Sementara itu, uang yang baru dicairkan oleh pihak bank sendiri baru 59 persen.
"Ya sekitar Rp 59 miliar yang baru cair," ujarnya.
Terkait peminjaman uang ke bank tersebut, pihak Pemkab harus membayar cicilan setiap bulan.
"Setiap bulan yang harus dibayar sebesar Rp 3,4 miliar, mau dicari ke mana uang sebanyak itu," kata Asmar.
Mantan Bupati Meranti Muhammad Adil Dijerat 3 kasus
KPK menetapkan Bupati Meranti Muhammad Adil sebagai tersangka—kemudian Adil dinonaktifkan. Ia diduga terlibat dalam kasus dugaan suap.
Ia ditetapkan sebagai tersangka bersama Fitria Nengsih dan M. Fahmi Aressa.
Fitria ialah Kepala BPKAD Pemkab Meranti yang disebut-sebut juga punya hubungan dengan Adil. Sementara Fahmi ialah Pemeriksa Muda BPK Perwakilan Riau.
Ada tiga kasus yang menjerat Adil. Dalam dua perkara, dia diduga sebagai penerima suap. Satu perkara lainnya, ia diduga sebagai penyuap.
Kasus pertama, dugaan korupsi terkait pemotongan anggaran OPD di lingkungan Pemkab Kepulauan Meranti.
Dalam kasus ini, Adil diduga memerintahkan para Kepala Satuan Kerja Perangkat Daerah (SKPD) untuk menyetorkan uang.
Sumber anggarannya dari pemotongan uang persediaan (UP) dan ganti uang persediaan (GU).
Pemotongan dari masing-masing SKPD itu dikondisikan seolah-olah adalah utang pada Adil.
Setoran uang tunai itu kemudian dikumpulkan oleh Fitria. Fitria ialah Kepala BPKAD Pemkab Kepulauan Meranti sekaligus adalah orang kepercayaan Adil.
Setelah terkumpul, uang tersebut digunakan untuk kepentingan Adil di antaranya sebagai dana operasional kegiatan safari politik rencana pencalonannya untuk maju dalam Pemilihan Gubernur Riau di tahun 2024.
Kasus kedua, terkait penerimaan fee jasa travel umrah. Pada sekitar bulan Desember 2022, Adil menerima uang sejumlah sekitar Rp 1,4 miliar dari PT Tanur Muthmainnah melalui Fitria.
Selain menjadi orang kepercayaan Adil, Fitria juga disebut KPK sebagai Kepala Cabang PT Tanur Muthmainnah.
Uang diberikan karena diduga Adil memenangkan PT Tanur Muthmainnah dalam proyek pemberangkatan umrah bagi para Takmir Masjid di Kabupaten Kepulauan Meranti.
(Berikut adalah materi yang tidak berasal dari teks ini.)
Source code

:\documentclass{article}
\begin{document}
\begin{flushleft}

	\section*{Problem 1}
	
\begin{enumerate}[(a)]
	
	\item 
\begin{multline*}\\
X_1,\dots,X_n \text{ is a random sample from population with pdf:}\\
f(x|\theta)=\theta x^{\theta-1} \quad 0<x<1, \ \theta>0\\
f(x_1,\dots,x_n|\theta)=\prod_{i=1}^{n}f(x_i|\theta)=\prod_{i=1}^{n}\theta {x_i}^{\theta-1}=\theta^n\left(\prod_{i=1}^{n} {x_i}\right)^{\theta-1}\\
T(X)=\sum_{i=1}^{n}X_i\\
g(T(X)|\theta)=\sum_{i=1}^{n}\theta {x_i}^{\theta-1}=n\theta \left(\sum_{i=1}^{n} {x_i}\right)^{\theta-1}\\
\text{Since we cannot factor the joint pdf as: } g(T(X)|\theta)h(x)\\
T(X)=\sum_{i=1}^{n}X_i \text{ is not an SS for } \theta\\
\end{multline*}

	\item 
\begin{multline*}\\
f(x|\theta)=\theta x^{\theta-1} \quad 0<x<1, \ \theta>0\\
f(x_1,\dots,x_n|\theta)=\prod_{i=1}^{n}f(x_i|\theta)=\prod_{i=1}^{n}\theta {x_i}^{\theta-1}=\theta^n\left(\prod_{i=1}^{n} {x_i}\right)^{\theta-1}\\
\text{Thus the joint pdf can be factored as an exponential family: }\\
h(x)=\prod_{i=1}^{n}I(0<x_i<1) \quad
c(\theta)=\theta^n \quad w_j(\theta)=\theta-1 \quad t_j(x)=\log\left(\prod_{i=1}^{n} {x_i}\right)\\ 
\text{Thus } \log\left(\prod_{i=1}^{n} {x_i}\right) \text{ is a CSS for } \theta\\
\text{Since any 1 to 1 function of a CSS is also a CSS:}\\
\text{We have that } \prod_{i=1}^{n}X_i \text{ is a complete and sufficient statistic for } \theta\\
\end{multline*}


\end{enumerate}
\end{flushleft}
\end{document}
Alex menjelaskan, PT Tanur Muthmainnah mempunyai program setiap 5 takmir yang diberangkatkan umrah, maka akan menggratiskan satu orang takmir ikut berangkat.
Namun ternyata, biaya gratis itu justru dibebankan ke APBD oleh Adil dan Fitria. Dan dana yang terkumpul Rp 1,4 miliar masuk ke kantong Adil.
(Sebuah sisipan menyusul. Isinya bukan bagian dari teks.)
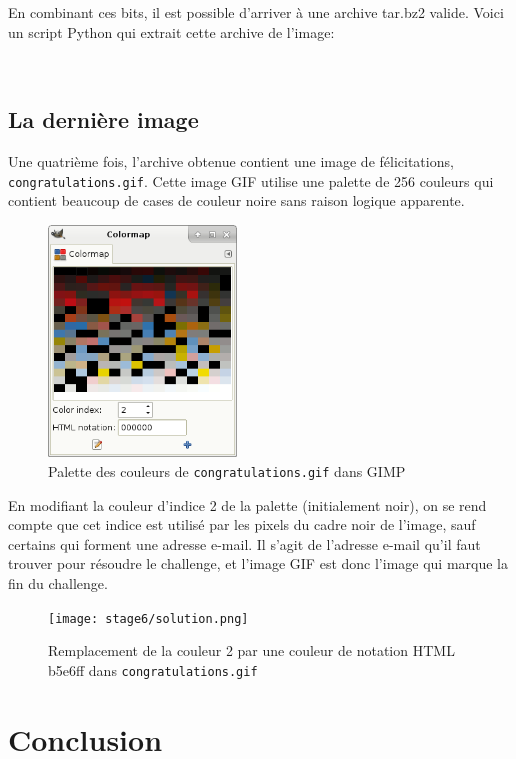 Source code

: \documentclass[a4paper,10pt]{article}
\newcommand{\pyinput}[1]{%
    \noindent{\color[rgb]{0.5, 0.5, 0.5}{\rule{\textwidth}{0.4pt}}}
     \\
    \noindent{\color[rgb]{0.5, 0.5, 0.5}{\rule{\textwidth}{0.4pt}}}
}
\begin{document}
En combinant ces bits, il est possible d'arriver à une archive tar.bz2 valide.
Voici un script Python qui extrait cette archive de l'image:

\pyinput{stage6/extract3_from_tiff.py.inc.tex}

\subsection{La dernière image}

Une quatrième fois, l'archive obtenue contient une image de félicitations, \texttt{congratulations.gif}.
Cette image GIF utilise une palette de 256 couleurs qui contient beaucoup de cases de couleur noire sans raison logique apparente.

\begin{figure}[ht]
  \centering
  \includegraphics[width=5cm]{stage6/shot-gifcolormap.png}
  \caption{Palette des couleurs de \texttt{congratulations.gif} dans GIMP}
  \label{fig6-gifcolormap}
\end{figure}

En modifiant la couleur d'indice 2 de la palette (initialement noir), on se rend compte que cet indice est utilisé par les pixels du cadre noir de l'image, sauf certains qui forment une adresse e-mail.
Il s'agit de l'adresse e-mail qu'il faut trouver pour résoudre le challenge, et l'image GIF est donc l'image qui marque la fin du challenge.

\begin{figure}[ht]
  \centering
  \texttt{[image: stage6/solution.png]}
  \caption{Remplacement de la couleur 2 par une couleur de notation HTML b5e6ff dans \texttt{congratulations.gif}}
  \label{fig6-solution}
\end{figure}

\clearpage
\section{Conclusion}
\end{document}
Dari pemeriksaan awal, penyidik menemukan dugaan bahwa Adil menerima uang korupsi hingga Rp 26,1 miliar dari sejumlah pihak.
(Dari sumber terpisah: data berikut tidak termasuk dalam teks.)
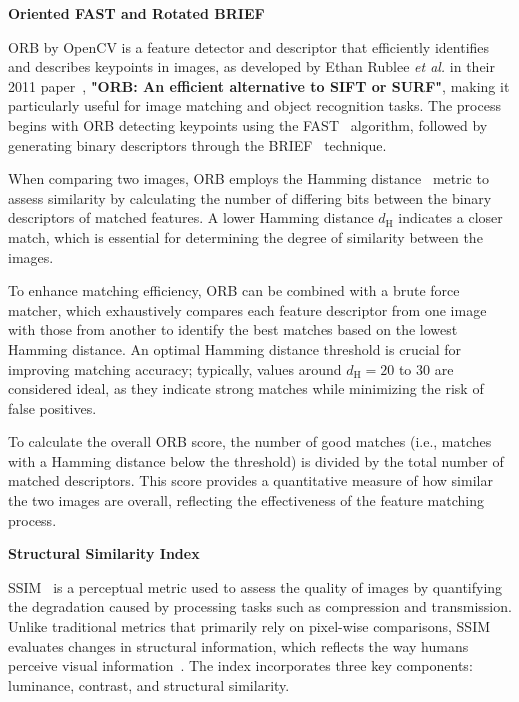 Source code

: \documentclass[12pt,DIV14,BCOR12mm,a4paper,footinclude=false,headinclude,parskip=half-,twoside,openright,cleardoublepage=empty,toc=index,bibliography=totoc,listof=totoc]{scrreprt}
\numberwithin{equation}{chapter}
\begin{document}
\textbf{Oriented FAST and Rotated BRIEF}

ORB by OpenCV is a feature detector and descriptor that efficiently identifies and describes keypoints in images, as developed by Ethan Rublee \textit{et al.} in their 2011 paper~\cite{ORB}, \textbf{"ORB: An efficient alternative to SIFT or SURF"}, making it particularly useful for image matching and object recognition tasks. The process begins with ORB detecting keypoints using the FAST~\cite{rosten2006machine} algorithm, followed by generating binary descriptors through the BRIEF~\cite{calonder2010brief} technique.

When comparing two images, ORB employs the Hamming distance~\cite{bookstein2002generalized, norouzi2012hamming} metric to assess similarity by calculating the number of differing bits between the binary descriptors of matched features. A lower Hamming distance \(d_{\mathrm{H}}\) indicates a closer match, which is essential for determining the degree of similarity between the images.

To enhance matching efficiency, ORB can be combined with a brute force matcher, which exhaustively compares each feature descriptor from one image with those from another to identify the best matches based on the lowest Hamming distance. An optimal Hamming distance threshold is crucial for improving matching accuracy; typically, values around \(d_{\mathrm{H}} = 20\) to \(30\) are considered ideal, as they indicate strong matches while minimizing the risk of false positives.

To calculate the overall ORB score, the number of good matches (i.e., matches with a Hamming distance below the threshold) is divided by the total number of matched descriptors. This score provides a quantitative measure of how similar the two images are overall, reflecting the effectiveness of the feature matching process.

\textbf{Structural Similarity Index}

SSIM~\cite{bakurov2022structural, brunet2011mathematical} is a perceptual metric used to assess the quality of images by quantifying the degradation caused by processing tasks such as compression and transmission. Unlike traditional metrics that primarily rely on pixel-wise comparisons, SSIM evaluates changes in structural information, which reflects the way humans perceive visual information~\cite{sara2019image}. The index incorporates three key components: luminance, contrast, and structural similarity.
\end{document}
Dalam dua kasus tersebut, Adil dijerat sebagai pihak penerima suap. Ia dijerat Pasal 12 huruf f atau Pasal 12 huruf a atau Pasal 12 huruf b atau Pasal 11 Undang-Undang Pemberantasan Tindak Pidana Korupsi (Tipikor).
Kasus ketiga, terkait suap pemeriksaan laporan keuangan Pemkab Meranti. Adil dan Fitria diduga sebagai pihak pemberi suap.
Keduanya diduga bersama-sama menyuap M. Fahmi Aressa selaku pemeriksa muda BPK perwakilan Riau sebesar Rp 1,1 miliar.
Dalam kasus ini, Adil dan Fitria dijerat Pasal 5 ayat (1) huruf a atau Pasal 5 ayat (1) huruf b atau Pasal 13 UU Tipikor Jo Pasal 55 ayat (1) ke 1 KUHP.
Sementara Fahmi dijerat Pasal 12 huruf a atau Pasal 12 huruf b atau Pasal 11 dan UU Tipikor.